═════ RECORDS ═════

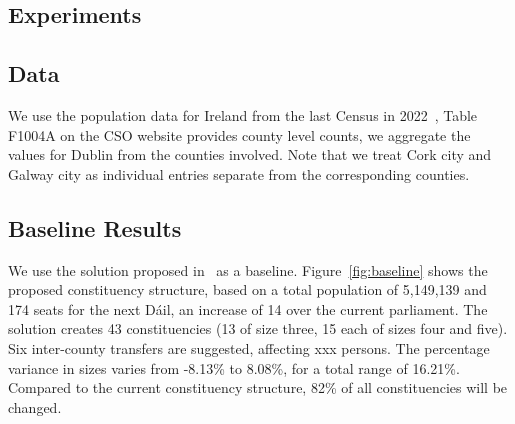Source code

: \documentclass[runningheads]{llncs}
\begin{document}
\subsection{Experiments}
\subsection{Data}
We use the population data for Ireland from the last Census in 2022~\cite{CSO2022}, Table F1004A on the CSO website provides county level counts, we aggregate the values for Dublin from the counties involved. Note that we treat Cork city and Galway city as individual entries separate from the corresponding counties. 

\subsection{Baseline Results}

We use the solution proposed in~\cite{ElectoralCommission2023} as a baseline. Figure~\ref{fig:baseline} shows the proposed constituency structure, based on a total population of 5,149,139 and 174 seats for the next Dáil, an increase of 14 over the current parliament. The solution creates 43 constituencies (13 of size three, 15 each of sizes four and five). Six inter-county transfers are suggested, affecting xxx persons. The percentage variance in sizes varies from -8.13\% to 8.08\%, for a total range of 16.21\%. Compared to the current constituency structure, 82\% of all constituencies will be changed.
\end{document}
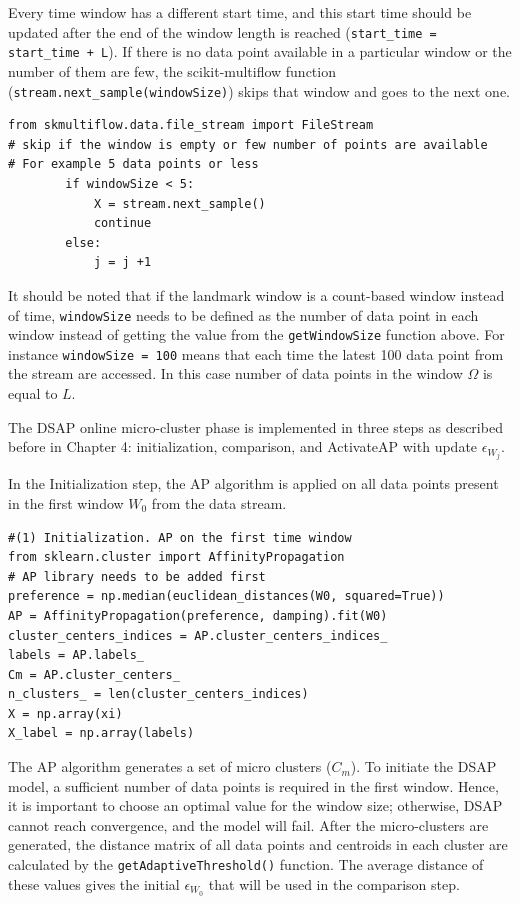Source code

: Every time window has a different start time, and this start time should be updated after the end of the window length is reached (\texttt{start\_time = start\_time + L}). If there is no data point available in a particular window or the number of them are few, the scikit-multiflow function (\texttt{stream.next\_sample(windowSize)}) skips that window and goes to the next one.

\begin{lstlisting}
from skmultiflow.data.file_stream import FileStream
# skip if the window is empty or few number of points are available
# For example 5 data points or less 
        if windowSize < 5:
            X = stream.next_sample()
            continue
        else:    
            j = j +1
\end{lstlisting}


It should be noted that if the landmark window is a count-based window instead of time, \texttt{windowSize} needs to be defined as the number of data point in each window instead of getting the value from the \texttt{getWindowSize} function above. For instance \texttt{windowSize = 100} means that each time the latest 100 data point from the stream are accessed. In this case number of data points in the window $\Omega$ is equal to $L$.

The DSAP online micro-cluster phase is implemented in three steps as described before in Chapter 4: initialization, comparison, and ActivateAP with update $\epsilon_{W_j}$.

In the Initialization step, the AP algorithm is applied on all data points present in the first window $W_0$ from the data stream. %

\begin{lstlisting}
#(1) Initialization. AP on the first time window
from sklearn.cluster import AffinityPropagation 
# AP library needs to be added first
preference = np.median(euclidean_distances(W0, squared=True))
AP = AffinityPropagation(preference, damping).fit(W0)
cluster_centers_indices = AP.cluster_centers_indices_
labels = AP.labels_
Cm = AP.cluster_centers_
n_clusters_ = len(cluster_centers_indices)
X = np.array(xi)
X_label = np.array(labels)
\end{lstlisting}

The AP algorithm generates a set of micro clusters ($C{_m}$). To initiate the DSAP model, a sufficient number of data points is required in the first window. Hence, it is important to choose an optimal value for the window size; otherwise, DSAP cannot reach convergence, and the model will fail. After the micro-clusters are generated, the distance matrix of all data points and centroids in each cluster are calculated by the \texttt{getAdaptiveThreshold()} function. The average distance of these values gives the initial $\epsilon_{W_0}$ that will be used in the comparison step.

═════

THE PROBLEM:
Search the data above for the string "needs" and report each line that holds it.

RESULT OF THIS TASK:
It should be noted that if the landmark window is a count-based window instead of time, \texttt{windowSize} needs to be defined as the number of data point in each window instead of getting the value from the \texttt{getWindowSize} function above. For instance \texttt{windowSize = 100} means that each time the latest 100 data point from the stream are accessed. In this case number of data points in the window $\Omega$ is equal to $L$.
# AP library needs to be added first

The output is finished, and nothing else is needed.